▸ Data supplied
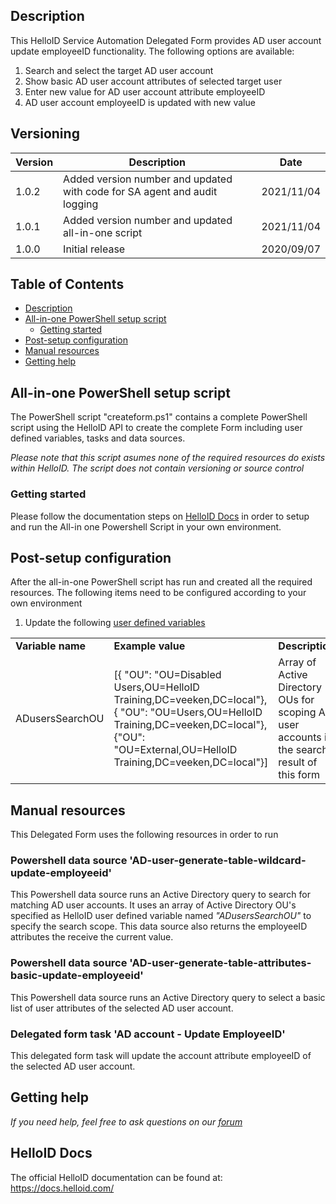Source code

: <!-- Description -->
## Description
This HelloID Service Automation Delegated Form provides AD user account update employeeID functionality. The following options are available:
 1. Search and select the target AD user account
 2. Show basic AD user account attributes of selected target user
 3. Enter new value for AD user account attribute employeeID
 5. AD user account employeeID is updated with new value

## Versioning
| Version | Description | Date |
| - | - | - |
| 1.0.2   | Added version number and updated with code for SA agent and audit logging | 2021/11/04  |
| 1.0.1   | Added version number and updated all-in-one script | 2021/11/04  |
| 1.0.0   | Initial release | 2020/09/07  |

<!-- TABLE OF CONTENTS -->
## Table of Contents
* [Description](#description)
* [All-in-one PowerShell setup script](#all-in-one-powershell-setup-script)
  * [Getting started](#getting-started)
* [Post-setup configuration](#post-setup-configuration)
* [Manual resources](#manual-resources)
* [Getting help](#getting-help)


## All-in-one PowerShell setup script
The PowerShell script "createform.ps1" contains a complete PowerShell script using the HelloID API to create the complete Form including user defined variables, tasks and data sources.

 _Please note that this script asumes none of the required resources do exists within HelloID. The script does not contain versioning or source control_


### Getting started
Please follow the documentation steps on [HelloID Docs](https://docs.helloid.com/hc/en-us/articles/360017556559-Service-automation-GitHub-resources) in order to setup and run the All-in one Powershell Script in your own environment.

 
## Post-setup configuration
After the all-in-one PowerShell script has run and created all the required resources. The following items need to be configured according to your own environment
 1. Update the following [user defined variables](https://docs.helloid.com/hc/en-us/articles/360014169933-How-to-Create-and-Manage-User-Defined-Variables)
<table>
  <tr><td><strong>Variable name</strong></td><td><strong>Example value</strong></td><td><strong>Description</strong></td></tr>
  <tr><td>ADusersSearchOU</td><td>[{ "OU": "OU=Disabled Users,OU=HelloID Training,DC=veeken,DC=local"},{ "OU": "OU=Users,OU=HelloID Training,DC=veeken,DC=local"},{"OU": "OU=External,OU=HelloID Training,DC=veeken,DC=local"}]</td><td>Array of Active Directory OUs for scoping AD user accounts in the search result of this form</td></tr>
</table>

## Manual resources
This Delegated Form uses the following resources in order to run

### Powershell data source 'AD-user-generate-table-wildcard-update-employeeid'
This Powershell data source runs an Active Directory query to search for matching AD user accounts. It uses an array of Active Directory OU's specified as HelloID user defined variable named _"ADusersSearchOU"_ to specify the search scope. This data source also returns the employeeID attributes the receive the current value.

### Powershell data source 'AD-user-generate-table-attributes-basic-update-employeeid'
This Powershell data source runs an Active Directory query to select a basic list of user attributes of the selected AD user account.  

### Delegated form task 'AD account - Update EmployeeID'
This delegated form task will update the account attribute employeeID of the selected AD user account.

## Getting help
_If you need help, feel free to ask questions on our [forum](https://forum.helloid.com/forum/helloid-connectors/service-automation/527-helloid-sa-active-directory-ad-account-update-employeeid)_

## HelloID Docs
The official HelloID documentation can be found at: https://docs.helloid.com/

▸ Exercise objective
The records above are to be set down exactly as written, with no images.

▸ Result of this task
Source code

: <!-- Description -->
## Description
This HelloID Service Automation Delegated Form provides AD user account update employeeID functionality. The following options are available:
 1. Search and select the target AD user account
 2. Show basic AD user account attributes of selected target user
 3. Enter new value for AD user account attribute employeeID
 5. AD user account employeeID is updated with new value

## Versioning
| Version | Description | Date |
| - | - | - |
| 1.0.2   | Added version number and updated with code for SA agent and audit logging | 2021/11/04  |
| 1.0.1   | Added version number and updated all-in-one script | 2021/11/04  |
| 1.0.0   | Initial release | 2020/09/07  |

<!-- TABLE OF CONTENTS -->
## Table of Contents
* [Description](#description)
* [All-in-one PowerShell setup script](#all-in-one-powershell-setup-script)
  * [Getting started](#getting-started)
* [Post-setup configuration](#post-setup-configuration)
* [Manual resources](#manual-resources)
* [Getting help](#getting-help)


## All-in-one PowerShell setup script
The PowerShell script "createform.ps1" contains a complete PowerShell script using the HelloID API to create the complete Form including user defined variables, tasks and data sources.

 _Please note that this script asumes none of the required resources do exists within HelloID. The script does not contain versioning or source control_


### Getting started
Please follow the documentation steps on [HelloID Docs](https://docs.helloid.com/hc/en-us/articles/360017556559-Service-automation-GitHub-resources) in order to setup and run the All-in one Powershell Script in your own environment.

 
## Post-setup configuration
After the all-in-one PowerShell script has run and created all the required resources. The following items need to be configured according to your own environment
 1. Update the following [user defined variables](https://docs.helloid.com/hc/en-us/articles/360014169933-How-to-Create-and-Manage-User-Defined-Variables)
<table>
  <tr><td><strong>Variable name</strong></td><td><strong>Example value</strong></td><td><strong>Description</strong></td></tr>
  <tr><td>ADusersSearchOU</td><td>[{ "OU": "OU=Disabled Users,OU=HelloID Training,DC=veeken,DC=local"},{ "OU": "OU=Users,OU=HelloID Training,DC=veeken,DC=local"},{"OU": "OU=External,OU=HelloID Training,DC=veeken,DC=local"}]</td><td>Array of Active Directory OUs for scoping AD user accounts in the search result of this form</td></tr>
</table>

## Manual resources
This Delegated Form uses the following resources in order to run

### Powershell data source 'AD-user-generate-table-wildcard-update-employeeid'
This Powershell data source runs an Active Directory query to search for matching AD user accounts. It uses an array of Active Directory OU's specified as HelloID user defined variable named _"ADusersSearchOU"_ to specify the search scope. This data source also returns the employeeID attributes the receive the current value.

### Powershell data source 'AD-user-generate-table-attributes-basic-update-employeeid'
This Powershell data source runs an Active Directory query to select a basic list of user attributes of the selected AD user account.  

### Delegated form task 'AD account - Update EmployeeID'
This delegated form task will update the account attribute employeeID of the selected AD user account.

## Getting help
_If you need help, feel free to ask questions on our [forum](https://forum.helloid.com/forum/helloid-connectors/service-automation/527-helloid-sa-active-directory-ad-account-update-employeeid)_

## HelloID Docs
The official HelloID documentation can be found at: https://docs.helloid.com/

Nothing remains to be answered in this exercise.